20.4. Parsing Output

20.4. Parsing Output
Prev	Chapter 20. Controlling and Processing Abuild's Output	Next

A principal goal of adding output capture modes, output prefixes, and error prefixes to abuild was to make it easier to programmatically parse abuild's output. By combining these features, it is possible to run abuild in batch mode and to then unambiguously associate each line of abuild's output with the specific platform build of the specific build item that was responsible for producing that line of output.

This section describes how such a parser could be implemented. You can also find an example parser implementation in misc/parse-build-output relative to the top of your abuild distribution. (You can always find the top of the abuild distribution by running abuild --print-abuild-top.) Since a Perl script is worth a thousand words (as they say), and since the parse-build-output script is actually tested in abuild's test suite, it can serve as a tool for helping you understand the details of abuild's output as well as being a great starting point for writing your own parser.

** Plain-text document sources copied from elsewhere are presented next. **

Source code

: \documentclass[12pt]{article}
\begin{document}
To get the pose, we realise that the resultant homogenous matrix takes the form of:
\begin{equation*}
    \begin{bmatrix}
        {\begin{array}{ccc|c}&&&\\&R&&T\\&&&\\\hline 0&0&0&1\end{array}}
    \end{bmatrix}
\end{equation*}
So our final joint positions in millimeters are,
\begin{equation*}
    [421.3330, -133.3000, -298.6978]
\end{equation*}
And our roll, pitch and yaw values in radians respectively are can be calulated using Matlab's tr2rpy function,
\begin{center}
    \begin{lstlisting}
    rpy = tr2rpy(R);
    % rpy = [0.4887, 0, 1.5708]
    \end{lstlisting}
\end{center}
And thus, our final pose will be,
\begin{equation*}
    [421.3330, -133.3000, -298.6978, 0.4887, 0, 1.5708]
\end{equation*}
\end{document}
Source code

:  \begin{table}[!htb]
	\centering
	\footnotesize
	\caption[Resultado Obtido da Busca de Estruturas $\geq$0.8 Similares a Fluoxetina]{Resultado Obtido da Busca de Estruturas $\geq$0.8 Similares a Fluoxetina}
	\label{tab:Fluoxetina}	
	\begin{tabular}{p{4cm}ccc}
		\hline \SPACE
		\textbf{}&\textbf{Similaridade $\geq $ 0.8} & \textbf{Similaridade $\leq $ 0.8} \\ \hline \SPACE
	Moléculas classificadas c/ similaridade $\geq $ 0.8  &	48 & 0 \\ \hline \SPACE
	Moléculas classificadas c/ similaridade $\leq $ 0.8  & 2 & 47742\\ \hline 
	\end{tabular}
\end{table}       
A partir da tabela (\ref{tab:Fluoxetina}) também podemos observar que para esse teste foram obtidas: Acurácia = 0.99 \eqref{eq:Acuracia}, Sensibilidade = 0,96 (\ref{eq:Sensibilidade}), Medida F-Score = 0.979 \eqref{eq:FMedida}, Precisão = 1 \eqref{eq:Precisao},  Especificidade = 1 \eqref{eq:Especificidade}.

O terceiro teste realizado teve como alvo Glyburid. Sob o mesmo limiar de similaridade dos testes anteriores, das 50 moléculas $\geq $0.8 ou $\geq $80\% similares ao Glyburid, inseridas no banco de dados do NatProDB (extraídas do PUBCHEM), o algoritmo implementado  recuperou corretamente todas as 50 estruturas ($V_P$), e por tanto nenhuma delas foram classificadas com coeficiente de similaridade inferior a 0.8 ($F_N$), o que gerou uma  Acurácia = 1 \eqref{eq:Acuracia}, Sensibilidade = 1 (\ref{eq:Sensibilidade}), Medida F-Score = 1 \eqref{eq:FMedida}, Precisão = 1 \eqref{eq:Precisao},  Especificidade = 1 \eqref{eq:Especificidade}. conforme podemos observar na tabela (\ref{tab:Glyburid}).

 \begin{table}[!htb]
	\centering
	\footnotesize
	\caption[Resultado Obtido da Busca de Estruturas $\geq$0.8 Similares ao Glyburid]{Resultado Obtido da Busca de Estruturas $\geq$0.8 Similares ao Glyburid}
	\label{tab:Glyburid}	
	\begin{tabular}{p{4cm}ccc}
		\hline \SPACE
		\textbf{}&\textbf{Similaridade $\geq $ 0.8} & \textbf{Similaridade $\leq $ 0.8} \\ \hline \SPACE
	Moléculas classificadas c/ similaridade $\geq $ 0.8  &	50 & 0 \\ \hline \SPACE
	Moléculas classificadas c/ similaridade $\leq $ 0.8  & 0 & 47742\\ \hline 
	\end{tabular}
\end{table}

When abuild performs a build, the overall build consists of a check phase, a build phase, and a summary phase. In the check phase, abuild reads and validates Abuild.conf files, performs integrity checks, and so forth. Under normal conditions, the check phase doesn't produce any output. If everything is in order at the end of the check phase, the build phase begins. Immediately before beginning the build phase, abuild always outputs the line

abuild: build starting

Immediately following the build phase, abuild outputs the line

abuild: build complete

After the build phase is complete, abuild will output a summary of any failures that may have occurred as well as a report of the total duration of the build. Parsers may use the build starting and build complete lines as shown above to demarcate the build phase.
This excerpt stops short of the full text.